Amaneció en Los Guindos una mañana fea de viento insoportable y fastidiosa lluvia que amargó la jornada de baloncesto a centenares de niños que cumplían con la devoción de fin de semana de practicar su deporte favorito. Había contraste entre los nubarrones del cielo taciturno y el resplandeciente suelo abatido por el agua, y la hojarasca revoloteando entre cancha y cancha ofrecía una imagen invernal más propia del Norte a la que nunca nos acostumbraremos en el Sur.

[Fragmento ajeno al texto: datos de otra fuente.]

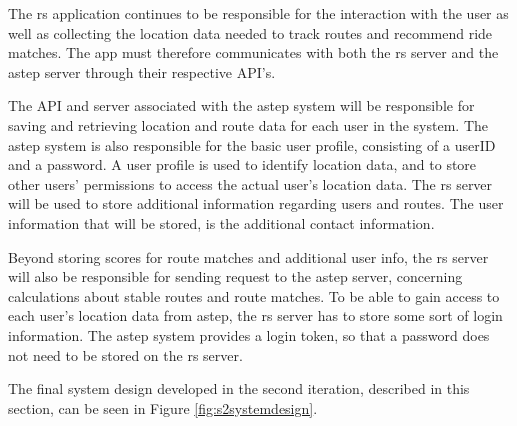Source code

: The \gls{rs} application continues to be responsible for the interaction with the user as well as collecting the location data needed to track routes and recommend ride matches.
The app must therefore communicates with both the \gls{rs} server and the \gls{astep} server through their respective API's.


The API and server associated with the \gls{astep} system will be responsible for saving and retrieving location and route data for each user in the system.
The \gls{astep} system is also responsible for the basic user profile, consisting of a userID and a password.
A user profile is used to identify location data, and to store other users' permissions to access the actual user's location data.
The \gls{rs} server will be used to store additional information regarding users and routes.
The user information that will be stored, is the additional contact information.

Beyond storing scores for route matches and additional user info, the \gls{rs} server will also be responsible for sending request to the \gls{astep} server, concerning calculations about stable routes and route matches.
To be able to gain access to each user's location data from \gls{astep}, the \gls{rs} server has to store some sort of login information.
The \gls{astep} system provides a login token, so that a password does not need to be stored on the \gls{rs} server.


The final system design developed in the second iteration, described in this section, can be seen in Figure \ref{fig:s2systemdesign}.

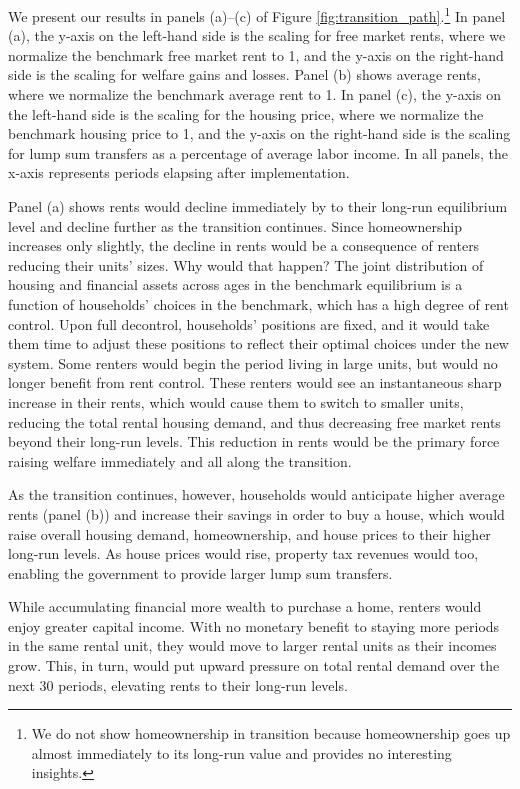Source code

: \documentclass[parskip=full]{article}
\begin{document}
We present our results in panels (a)--(c) of Figure \ref{fig:transition_path}.\footnote{We do not show homeownership in transition because homeownership goes up almost immediately to its long-run value and provides no interesting insights.} In panel (a), the y-axis on the left-hand side is the scaling for free market rents, where we normalize the benchmark free market rent to 1, and the y-axis on the right-hand side is the scaling for welfare gains and losses. Panel (b) shows average rents, where we normalize the benchmark average rent to 1. In panel (c), the y-axis on the left-hand side is the scaling for the housing price, where we normalize the benchmark housing price to 1, and the y-axis on the right-hand side is the scaling for lump sum transfers as a percentage of average labor income. In all panels, the x-axis represents periods elapsing after implementation.

Panel (a) shows rents would decline immediately by to their long-run equilibrium level and decline further as the transition continues. Since homeownership increases only slightly, the decline in rents would be a consequence of renters reducing their units' sizes. Why would that happen? The joint distribution of housing and financial assets across ages in the benchmark equilibrium is a function of households' choices in the benchmark, which has a high degree of rent control. Upon full decontrol, households' positions are fixed, and it would take them time to adjust these positions to reflect their optimal choices under the new system. Some renters would begin the period living in large units, but would no longer benefit from rent control. These renters would see an instantaneous sharp increase in their rents, which would cause them to switch to smaller units, reducing the total rental housing demand, and thus decreasing free market rents beyond their long-run levels. This reduction in rents would be the primary force raising welfare immediately and all along the transition. 

As the transition continues, however, households would anticipate higher average rents (panel (b)) and increase their savings in order to buy a house, which would raise overall housing demand, homeownership, and house prices to their higher long-run levels. As house prices would rise, property tax revenues would too, enabling the government to provide larger lump sum transfers.

While accumulating financial more wealth to purchase a home, renters would enjoy greater capital income. With no monetary benefit to staying more periods in the same rental unit, they would move to larger rental units as their incomes grow. This, in turn, would put upward pressure on total rental demand over the next 30 periods, elevating rents to their long-run levels.
\end{document}
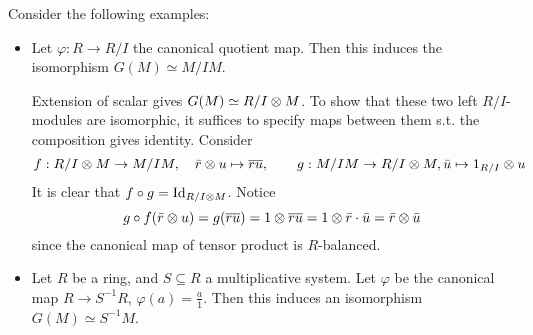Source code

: \begin{example}
    Consider the following examples:
    \begin{itemize}
        \item Let $\varphi: R \to R/I$ the canonical quotient map. Then this induces the isomorphism $G(M) \simeq M/IM$.
        
        Extension of scalar gives $G(M) \simeq R/I \otimes M$. To show that these two left $R/I$-modules are isomorphic, it suffices to specify maps between them s.t. the composition gives identity. Consider
        \[
            f: R/I \otimes M \to M/IM, \quad \bar{r} \otimes u \mapsto \overline{ru}, \qquad g: M/IM \to R/I \otimes M, \bar{u} \mapsto 1_{R/I} \otimes u
        \]
        It is clear that $f \circ g = \mathrm{Id}_{R/I \otimes M}$. Notice
        \[
            g \circ f (\bar{r} \otimes u) = g(\overline{ru}) = 1 \otimes \overline{ru} = 1 \otimes \bar{r} \cdot \bar{u} = \bar{r} \otimes \bar{u}
        \]
        since the canonical map of tensor product is $R$-balanced.
        \item Let $R$ be a ring, and $S \subseteq R$ a multiplicative system. Let $\varphi$ be the canonical map $R \to S^{-1}R$, $\varphi(a) = \frac{a}{1}$. Then this induces an isomorphism $G(M) \simeq S^{-1}M$.
        

\end{itemize}
\end{example}
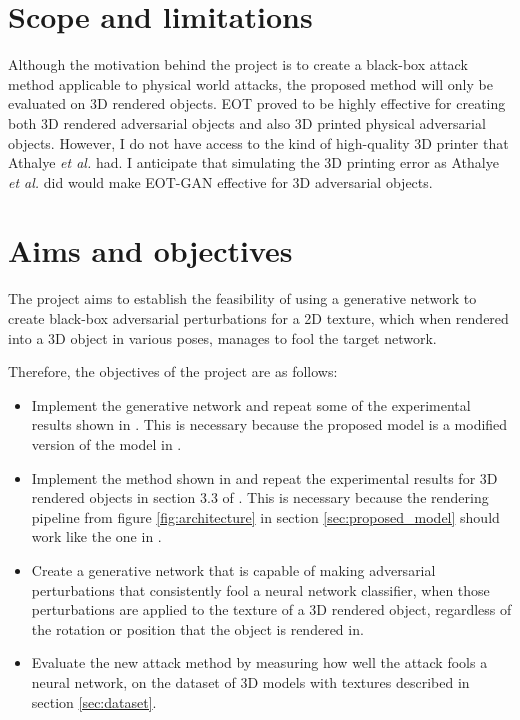 \section{Scope and limitations}
    \label{sec:scope_limitations}
    
Although the motivation behind the project is to create a black-box attack method applicable to physical world attacks, the proposed method will only be evaluated on 3D rendered objects. EOT \cite{athalye} proved to be highly effective for creating both 3D rendered adversarial objects and also 3D printed physical adversarial objects. However, I do not have access to the kind of high-quality 3D printer that Athalye \textit{et al.} \cite{athalye} had. I anticipate that simulating the 3D printing error as Athalye \textit{et al.} \cite{athalye} did would make EOT-GAN effective for 3D adversarial objects.

\section{Aims and objectives}
    \label{sec:aims_objectives}

The project aims to establish the feasibility of using a generative network to create black-box adversarial perturbations for a 2D texture, which when rendered into a 3D object in various poses, manages to fool the target network. 

Therefore, the objectives of the project are as follows:

\begin{itemize}
    \item Implement the generative network and repeat some of the experimental results shown in \cite{zheng_black_box_GAN}. This is necessary because the proposed model is a modified version of the model in \cite{zheng_black_box_GAN}.
    \item Implement the method shown in \cite{athalye} and repeat the experimental results for 3D rendered objects in section 3.3 of \cite{athalye}. This is necessary because the rendering pipeline from figure \ref{fig:architecture} in section \ref{sec:proposed_model} should work like the one in \cite{athalye}.
    \item Create a generative network that is capable of making adversarial perturbations that consistently fool a neural network classifier, when those perturbations are applied to the texture of a 3D rendered object, regardless of the rotation or position that the object is rendered in.
    \item Evaluate the new attack method by measuring how well the attack fools a neural network, on the dataset of 3D models with textures described in section \ref{sec:dataset}.
\end{itemize}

Y me recordó al momento que vive el Unicaja, brillante en la Liga, intolerable en la Euroliga. Es el sino de un club que parece estar privado de un momento de felicidad plena. Sin embargo, me llamó la atención que en las conversaciones por una vez predominaba lo positivo ante lo negativo, y los padres de los niños que esperaban la confirmación de la suspensión de los partidos y los jóvenes que esperaban con expectación a que el temporal de viento amainara para lanzar el balón al aire recordaban el fichaje de Germán Gabriel y olvidaban la derrota frente al Fenerbahce. Había ilusión en los ojos al pronunciar el nombre del refuerzo para el juego interior que deja poco hueco a la recuperación de Green.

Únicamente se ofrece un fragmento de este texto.